**Data for this task:**

--- START ---

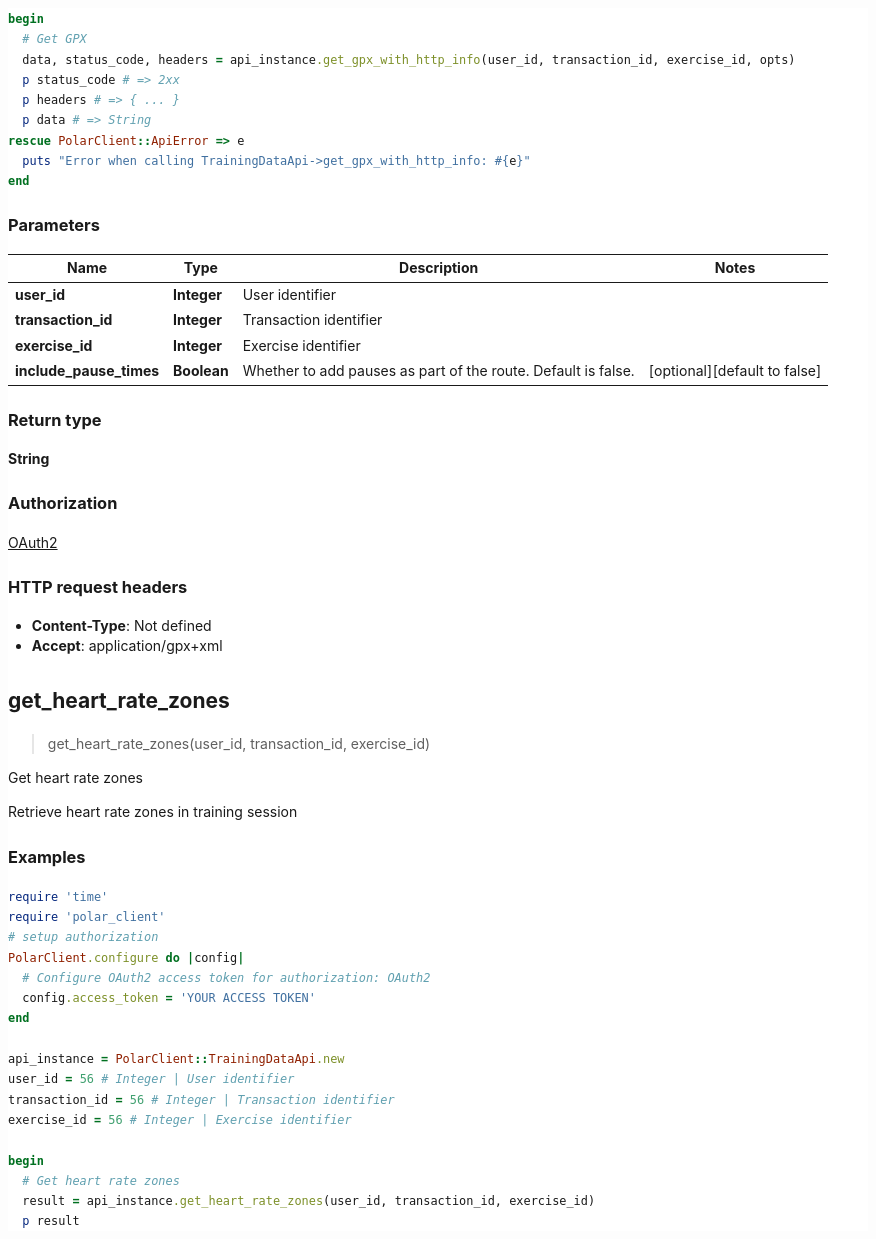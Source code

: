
 ```ruby
begin
  # Get GPX
  data, status_code, headers = api_instance.get_gpx_with_http_info(user_id, transaction_id, exercise_id, opts)
  p status_code # => 2xx
  p headers # => { ... }
  p data # => String
rescue PolarClient::ApiError => e
  puts "Error when calling TrainingDataApi->get_gpx_with_http_info: #{e}"
end
```

### Parameters

| Name | Type | Description | Notes |
| ---- | ---- | ----------- | ----- |
| **user_id** | **Integer** | User identifier |  |
| **transaction_id** | **Integer** | Transaction identifier |  |
| **exercise_id** | **Integer** | Exercise identifier |  |
| **include_pause_times** | **Boolean** | Whether to add pauses as part of the route. Default is false. | [optional][default to false] |

### Return type

**String**

### Authorization

[OAuth2](../README.md#OAuth2)

### HTTP request headers

- **Content-Type**: Not defined
- **Accept**: application/gpx+xml


## get_heart_rate_zones

> <Zones> get_heart_rate_zones(user_id, transaction_id, exercise_id)

Get heart rate zones

Retrieve heart rate zones in training session

### Examples

```ruby
require 'time'
require 'polar_client'
# setup authorization
PolarClient.configure do |config|
  # Configure OAuth2 access token for authorization: OAuth2
  config.access_token = 'YOUR ACCESS TOKEN'
end

api_instance = PolarClient::TrainingDataApi.new
user_id = 56 # Integer | User identifier
transaction_id = 56 # Integer | Transaction identifier
exercise_id = 56 # Integer | Exercise identifier

begin
  # Get heart rate zones
  result = api_instance.get_heart_rate_zones(user_id, transaction_id, exercise_id)
  p result
```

--- END ---

**Required action:** Set each line of the records down exactly, leaving every picture out.

**Exercise output:**
Source code

:
 ```ruby
begin
  # Get GPX
  data, status_code, headers = api_instance.get_gpx_with_http_info(user_id, transaction_id, exercise_id, opts)
  p status_code # => 2xx
  p headers # => { ... }
  p data # => String
rescue PolarClient::ApiError => e
  puts "Error when calling TrainingDataApi->get_gpx_with_http_info: #{e}"
end
```

### Parameters

| Name | Type | Description | Notes |
| ---- | ---- | ----------- | ----- |
| **user_id** | **Integer** | User identifier |  |
| **transaction_id** | **Integer** | Transaction identifier |  |
| **exercise_id** | **Integer** | Exercise identifier |  |
| **include_pause_times** | **Boolean** | Whether to add pauses as part of the route. Default is false. | [optional][default to false] |

### Return type

**String**

### Authorization

[OAuth2](../README.md#OAuth2)

### HTTP request headers

- **Content-Type**: Not defined
- **Accept**: application/gpx+xml


## get_heart_rate_zones

> <Zones> get_heart_rate_zones(user_id, transaction_id, exercise_id)

Get heart rate zones

Retrieve heart rate zones in training session

### Examples

```ruby
require 'time'
require 'polar_client'
# setup authorization
PolarClient.configure do |config|
  # Configure OAuth2 access token for authorization: OAuth2
  config.access_token = 'YOUR ACCESS TOKEN'
end

api_instance = PolarClient::TrainingDataApi.new
user_id = 56 # Integer | User identifier
transaction_id = 56 # Integer | Transaction identifier
exercise_id = 56 # Integer | Exercise identifier

begin
  # Get heart rate zones
  result = api_instance.get_heart_rate_zones(user_id, transaction_id, exercise_id)
  p result
```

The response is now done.